Un recente convegno, tenutosi il 19 settembre nella sede di via Giano della Bella 34 dell’Istituto Superiore di Sanità, ha rappresentato un’occasione di riflessione e confronto sulla tematica e si è posto l’obiettivo di individuare, di concerto con le Strutture Regionali di Coordinamento per le attività trasfusionali ed in accordo con le Associazioni e Federazioni del Volontariato del sangue, adeguati strumenti per la razionalizzazione ed il rafforzamento della qualità e sicurezza delle attività trasfusionali, anche in situazioni di emergenza.
Organizzato dal Centro Nazionale Sangue, si è rivolto ai Responsabili delle Strutture Regionali di Coordinamento per le attività trasfusionali ed ai Presidenti nazionali delle Associazioni e Federazioni: AVIS, CRI, FIDAS e FRATRES. Ma la sentenza della Cassazione Civile, N. 25764/2019, è destinata ad incidere nell’organizzazione trasfusionale.
Perché è importante tale Sentenza? Perché vengono enunciati alcuni principi che riguardano il controllo del settore.
Il Fatto. Il decesso di A. S. (congiunta dei ricorrenti) era stato causato da una cirrosi epatica da HCV, contratta in seguito a due emotrasfusioni di sangue infetto, praticatele nel gennaio 1993 presso l’Ospedale Civile di C., dove era stata ricoverata per un intervento programmato di parto cesareo, complicato da isterectomia d’urgenza.
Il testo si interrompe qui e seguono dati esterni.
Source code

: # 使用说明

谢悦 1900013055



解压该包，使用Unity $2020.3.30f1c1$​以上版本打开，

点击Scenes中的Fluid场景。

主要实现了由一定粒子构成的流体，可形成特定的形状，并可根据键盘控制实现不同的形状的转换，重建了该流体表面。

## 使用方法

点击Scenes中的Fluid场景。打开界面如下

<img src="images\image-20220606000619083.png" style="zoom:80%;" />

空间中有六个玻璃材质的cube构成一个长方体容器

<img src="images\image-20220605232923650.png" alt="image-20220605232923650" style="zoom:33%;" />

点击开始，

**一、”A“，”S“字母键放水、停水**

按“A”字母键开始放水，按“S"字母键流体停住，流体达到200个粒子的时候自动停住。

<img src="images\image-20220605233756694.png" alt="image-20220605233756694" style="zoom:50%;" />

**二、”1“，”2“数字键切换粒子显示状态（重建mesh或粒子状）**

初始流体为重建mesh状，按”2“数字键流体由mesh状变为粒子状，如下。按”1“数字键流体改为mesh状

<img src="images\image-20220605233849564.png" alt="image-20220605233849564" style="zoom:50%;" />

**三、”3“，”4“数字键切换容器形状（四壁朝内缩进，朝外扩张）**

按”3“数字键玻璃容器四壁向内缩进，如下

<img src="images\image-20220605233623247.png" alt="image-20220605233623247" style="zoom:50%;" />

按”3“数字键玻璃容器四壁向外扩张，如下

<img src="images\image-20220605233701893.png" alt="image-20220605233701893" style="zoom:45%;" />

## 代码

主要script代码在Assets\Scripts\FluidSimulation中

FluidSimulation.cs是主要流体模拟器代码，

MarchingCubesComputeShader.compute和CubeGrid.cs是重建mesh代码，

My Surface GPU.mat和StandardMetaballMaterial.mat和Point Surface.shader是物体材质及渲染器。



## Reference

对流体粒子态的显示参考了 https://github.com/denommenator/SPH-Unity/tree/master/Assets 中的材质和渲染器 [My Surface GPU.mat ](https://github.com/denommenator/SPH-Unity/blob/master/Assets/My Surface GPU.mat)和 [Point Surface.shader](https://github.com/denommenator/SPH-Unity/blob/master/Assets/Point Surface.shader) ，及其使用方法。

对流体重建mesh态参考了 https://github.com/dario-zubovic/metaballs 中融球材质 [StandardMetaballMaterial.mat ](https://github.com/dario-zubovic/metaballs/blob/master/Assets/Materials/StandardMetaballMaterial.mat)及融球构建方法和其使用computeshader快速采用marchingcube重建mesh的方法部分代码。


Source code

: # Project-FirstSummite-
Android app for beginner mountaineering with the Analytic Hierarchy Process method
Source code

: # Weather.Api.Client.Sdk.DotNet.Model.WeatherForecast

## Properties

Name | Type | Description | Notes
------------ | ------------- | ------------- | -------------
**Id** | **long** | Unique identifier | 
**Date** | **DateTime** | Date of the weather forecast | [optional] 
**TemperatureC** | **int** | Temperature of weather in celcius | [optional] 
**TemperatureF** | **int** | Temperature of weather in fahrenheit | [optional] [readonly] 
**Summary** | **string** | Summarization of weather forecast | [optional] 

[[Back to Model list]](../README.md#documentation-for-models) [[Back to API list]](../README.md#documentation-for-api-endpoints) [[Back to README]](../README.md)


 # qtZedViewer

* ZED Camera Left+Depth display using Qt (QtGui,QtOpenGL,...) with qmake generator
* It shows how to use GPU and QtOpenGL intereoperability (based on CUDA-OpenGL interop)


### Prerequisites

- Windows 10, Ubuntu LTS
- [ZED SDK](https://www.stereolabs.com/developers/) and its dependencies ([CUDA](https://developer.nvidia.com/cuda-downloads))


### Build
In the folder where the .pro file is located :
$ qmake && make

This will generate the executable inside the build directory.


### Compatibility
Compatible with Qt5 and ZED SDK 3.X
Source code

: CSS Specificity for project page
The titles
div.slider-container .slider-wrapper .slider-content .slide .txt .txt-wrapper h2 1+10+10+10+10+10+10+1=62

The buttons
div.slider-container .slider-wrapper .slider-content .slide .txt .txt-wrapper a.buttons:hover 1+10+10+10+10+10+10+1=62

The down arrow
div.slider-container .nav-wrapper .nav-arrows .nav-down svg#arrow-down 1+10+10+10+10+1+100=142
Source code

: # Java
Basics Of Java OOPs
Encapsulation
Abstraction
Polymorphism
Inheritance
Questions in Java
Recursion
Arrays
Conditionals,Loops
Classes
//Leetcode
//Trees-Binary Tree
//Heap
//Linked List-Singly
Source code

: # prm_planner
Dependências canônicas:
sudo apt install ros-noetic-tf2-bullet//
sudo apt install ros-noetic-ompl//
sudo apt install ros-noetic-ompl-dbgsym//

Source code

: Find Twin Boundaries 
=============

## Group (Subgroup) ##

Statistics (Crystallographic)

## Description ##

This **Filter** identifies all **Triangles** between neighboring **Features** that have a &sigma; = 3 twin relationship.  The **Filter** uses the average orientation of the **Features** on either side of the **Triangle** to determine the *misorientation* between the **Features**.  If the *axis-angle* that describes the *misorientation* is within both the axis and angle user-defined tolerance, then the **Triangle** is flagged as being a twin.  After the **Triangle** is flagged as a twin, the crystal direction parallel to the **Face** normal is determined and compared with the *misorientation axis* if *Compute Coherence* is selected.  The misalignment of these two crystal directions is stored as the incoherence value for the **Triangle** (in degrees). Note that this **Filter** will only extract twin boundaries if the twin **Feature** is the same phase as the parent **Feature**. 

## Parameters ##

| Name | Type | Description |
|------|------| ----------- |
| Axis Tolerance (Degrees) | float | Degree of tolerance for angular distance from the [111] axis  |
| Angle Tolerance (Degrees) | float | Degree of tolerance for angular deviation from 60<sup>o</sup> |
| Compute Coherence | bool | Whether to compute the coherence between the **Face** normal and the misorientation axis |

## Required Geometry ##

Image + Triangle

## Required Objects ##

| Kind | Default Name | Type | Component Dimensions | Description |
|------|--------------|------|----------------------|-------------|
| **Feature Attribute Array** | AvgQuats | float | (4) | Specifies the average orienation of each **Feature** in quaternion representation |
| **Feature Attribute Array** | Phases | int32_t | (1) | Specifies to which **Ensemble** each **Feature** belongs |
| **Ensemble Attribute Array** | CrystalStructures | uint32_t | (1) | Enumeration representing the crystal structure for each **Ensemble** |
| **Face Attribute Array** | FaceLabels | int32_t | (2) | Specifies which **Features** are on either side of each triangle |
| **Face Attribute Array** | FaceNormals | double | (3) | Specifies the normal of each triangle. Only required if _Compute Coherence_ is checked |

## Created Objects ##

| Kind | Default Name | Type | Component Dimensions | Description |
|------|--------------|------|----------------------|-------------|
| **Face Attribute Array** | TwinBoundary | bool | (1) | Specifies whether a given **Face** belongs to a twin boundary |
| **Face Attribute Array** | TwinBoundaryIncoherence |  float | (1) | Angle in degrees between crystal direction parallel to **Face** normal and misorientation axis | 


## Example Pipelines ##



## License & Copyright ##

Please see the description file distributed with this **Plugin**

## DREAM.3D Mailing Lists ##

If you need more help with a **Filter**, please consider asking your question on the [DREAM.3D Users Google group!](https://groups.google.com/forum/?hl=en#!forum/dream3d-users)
La responsabilità dei convenuti era stata riconosciuta nella produzione dell’evento, in particolare la responsabilità contrattuale dell’Ospedale e dei medici, nonché quella extracontrattuale, poiché erano state praticate due trasfusioni non necessarie e, in contemporanea, la paziente non era stata informata dei rischi connessi alla trasfusione stessa. Come aggravante, era stato omesso il controllo sulla provenienza e la non virulenza del sangue trasfuso. Il tutto si era tradotto nella condanna di detti convenuti al risarcimento dei danni subiti dagli attori, sia iure proprio che iure hereditatis, a causa del decesso della donna.
Gli attori dedussero che : 1) A. S., al momento del ricovero presso l’Ospedale civile , non presentava malattie pregresse o in atto; 2) nella cartella clinica, in relazione alle predette trasfusioni, erano stati annotati solo il gruppo sanguigno e il numero delle sacche, senza i risultati dei test immunologici effettuati e del relativo esito; 3) che la struttura ospedaliera e i medici che ebbero in cura la signora erano incorsi in una serie di carenze, nelle procedure di controllo del donatore e nei trattamenti di controllo del plasma.
In particolare, avevano violato le regole di condotta in merito alla possibilità di controllo a distanza del donatore, non essendo stati in grado di evadere la richiesta di consegna dei registri relativi alla provenienza delle sacche ematiche trasfuse, in quanto non conservati presso l’Ospedale, così come imposto dall’art. 3 della L. n. 210/1992.
Non spetta al primario di chirurgia, né al chirurgo operatore effettuare direttamente il controllo sul sangue, né la regolare tenuta dei registri o la verifica della preventiva sottoposizione a tutti i test sierologici richiesti dalla legge della sacche di sangue trasfuse, in quanto si tratta di controlli di competenza del centro trasfusionale, che trasmette al reparto richiedente le sacche di sangue e plasma regolarmente etichettate, il che presuppone la tracciabilità del donatore, come risultante dai registri alla cui tenuta è obbligato il centro trasfusionale ed il superamento dei test obbligatori.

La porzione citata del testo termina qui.